OK, we'll grab the lower jaw with the Boga and hang him up for a few photos....Large steelhead probably wouldn't return to normal eating habits for a few days, which I think is the point. Most likely would damage a few ligaments, joints, etc. which would have a negative effect on the fish's chances of survival. If you are not going to kill the fish and put them on ice in the cooler, handle them with care considering you are putting them back in their environment where it is "kill or be killed" every moment of their lives. IN fact, the fish that you just "caught" is the one survivor of literally thousands like him or her that didn't make it to adulthood, so have a little respect and reverence for the resource and handle with care if you plan to release. Otherwise, smack them on the head with the billy, bleed them out good, and put them on ice for the trip home into the smoker or onto the grill. Enjoy! Life is short and it's a miracle we are here at all.
Jay


----------



## Oldgrandman (Nov 16, 2004)

DoubleJay said:


> OK, we'll grab the lower jaw with the Boga and hang him up for a few photos....Large steelhead probably wouldn't return to normal eating habits for a few days, which I think is the point. Most likely would damage a few ligaments, joints, etc. which would have a negative effect on the fish's chances of survival. If you are not going to kill the fish and put them on ice in the cooler, handle them with care considering you are putting them back in their environment where it is "kill or be killed" every moment of their lives. IN fact, the fish that you just "caught" is the one survivor of literally thousands like him or her that didn't make it to adulthood, so have a little respect and reverence for the resource and handle with care if you plan to release. Otherwise, smack them on the head with the billy, bleed them out good, and put them on ice for the trip home into the smoker or onto the grill. Enjoy! Life is short and it's a miracle we are here at all.
> Jay


 
Absolutely handle fish with care. All I tried to get across is you won't rearrange organs by holding a fish vertically...


----------



## Oldgrandman (Nov 16, 2004)

Boozer said:


> Have proof?
> 
> A steelhead for example does not have any "pressure" in his interior cavity to hold stuff in place as they don't require it when in the water, it is possible for the internal organs of a steelhead to be damaged if held vertically for a length of time, it is not guaranteed to happen every time, but there is a reasonable chance...
> 
> ...


Read on to posts 26 & 30...about all I could add, not being an ichthyologist or a fish.

I will add "a reasonable chance" is not proof of anything either...


----------



## Boozer (Sep 5, 2010)

Oldgrandman said:


> Read on to posts 26 & 30...about all I could add, not being an ichthyologist or a fish.
> 
> I will add "a reasonable chance" is not proof of anything either...

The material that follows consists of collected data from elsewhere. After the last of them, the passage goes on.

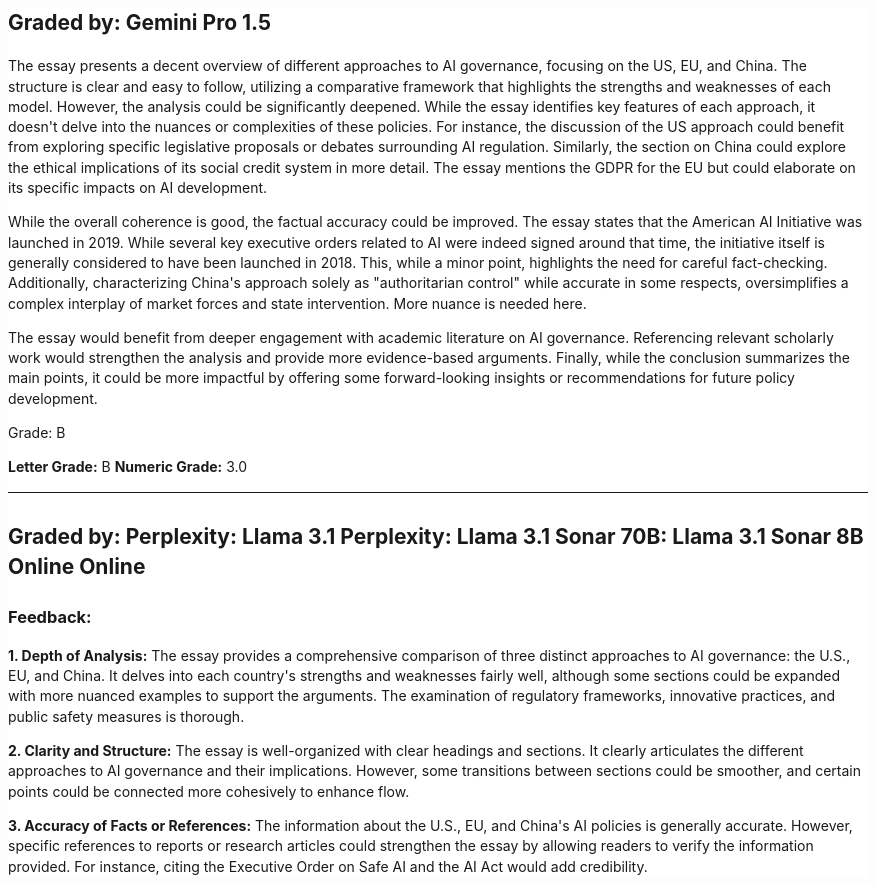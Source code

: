 
## Graded by: Gemini Pro 1.5

The essay presents a decent overview of different approaches to AI governance, focusing on the US, EU, and China.  The structure is clear and easy to follow, utilizing a comparative framework that highlights the strengths and weaknesses of each model.  However, the analysis could be significantly deepened. While the essay identifies key features of each approach, it doesn't delve into the nuances or complexities of these policies. For instance, the discussion of the US approach could benefit from exploring specific legislative proposals or debates surrounding AI regulation. Similarly, the section on China could explore the ethical implications of its social credit system in more detail.  The essay mentions the GDPR for the EU but could elaborate on its specific impacts on AI development.

While the overall coherence is good, the factual accuracy could be improved.  The essay states that the American AI Initiative was launched in 2019. While several key executive orders related to AI were indeed signed around that time, the initiative itself is generally considered to have been launched in 2018.  This, while a minor point, highlights the need for careful fact-checking. Additionally, characterizing China's approach solely as "authoritarian control" while accurate in some respects, oversimplifies a complex interplay of market forces and state intervention. More nuance is needed here.

The essay would benefit from deeper engagement with academic literature on AI governance. Referencing relevant scholarly work would strengthen the analysis and provide more evidence-based arguments. Finally, while the conclusion summarizes the main points, it could be more impactful by offering some forward-looking insights or recommendations for future policy development.

Grade: B


**Letter Grade:** B
**Numeric Grade:** 3.0

---

## Graded by: Perplexity: Llama 3.1 Perplexity: Llama 3.1 Sonar 70B: Llama 3.1 Sonar 8B Online Online

### Feedback:

**1. Depth of Analysis:**
The essay provides a comprehensive comparison of three distinct approaches to AI governance: the U.S., EU, and China. It delves into each country's strengths and weaknesses fairly well, although some sections could be expanded with more nuanced examples to support the arguments. The examination of regulatory frameworks, innovative practices, and public safety measures is thorough.

**2. Clarity and Structure:**
The essay is well-organized with clear headings and sections. It clearly articulates the different approaches to AI governance and their implications. However, some transitions between sections could be smoother, and certain points could be connected more cohesively to enhance flow.

**3. Accuracy of Facts or References:**
The information about the U.S., EU, and China's AI policies is generally accurate. However, specific references to reports or research articles could strengthen the essay by allowing readers to verify the information provided. For instance, citing the Executive Order on Safe AI and the AI Act would add credibility.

It is a fact that holding fish vertically can and often does do damage to their internal organs, their ligaments holding their lower jaw in place and to their spine.

It's not a "reasonable doubt" it's a fact that it can and does happen.

Bottom line, if you plan on releasing a fish, to utilize a device like a boga grip and hold the fish vertically is not the best option, that is if you are not OK with waste...

http://www.sciencedirect.com/science/article/pii/S0165783608001781


----------



## thousandcasts (Jan 22, 2002)

Since I'm starting to lose track of all the issues with steelhead and/or steelhead fishing, could someone please let me know if I'm missing anything here? 

So far, I've got: 

Chumming = BAD

Fly Fishing = Flossing = BAD

Bait = BAD

Yarn = BAD

Keeping fish = BAD

Boga Grips = BAD

Smoking Dope = BAD

Smoking Dope while using bait and keeping fish = BAD

Smoking Dope while flyfishing and flossing fish for catch n release = BAD

What else? Did we get to the point yet where it's "don't touch it...don't even look at it!" 

https://www.youtube.com/watch?v=XutwkruACsA


----------



## Boozer (Sep 5, 2010)

You missed one Hutch!

Touching, Thinking about Touching or even thinking about thinking about touching a fish. = BAD

Also: 




So yeah, down with doap


----------



## Boozer (Sep 5, 2010)

riverbob said:


> If all this damage is being don't, y haven't they stopped bass fishing contests, I,m quite sure they would find dead or dieing fish for day after the contest is over? I think some people r making to much out of it.



There have been numerous accounts where large numbers of Bass were found dead following Bass tournaments...


----------



## Oldgrandman (Nov 16, 2004)

Boozer said:


> ...It's not a "reasonable doubt" it's a fact that it can and does happen.


Whatever dude, those were not my words....see below..



Boozer said:


> Have proof?
> 
> A steelhead for example does not have any "pressure" in his interior cavity to hold stuff in place as they don't require it when in the water, it is possible for the internal organs of a steelhead to be damaged if held vertically for a length of time, it is not guaranteed to happen every time, *but there is a reasonable chance*.


Again, I'll refer you to post 30...


----------



## Chromedoggy (Mar 25, 2007)

thousandcasts said:


> Since I'm starting to lose track of all the issues with steelhead and/or steelhead fishing, could someone please let me know if I'm missing anything here?
> 
> So far, I've got:
> 
> ...


Fishing restricted water with a non OUPV licensed guide, but I haven't started that thread yet.


----------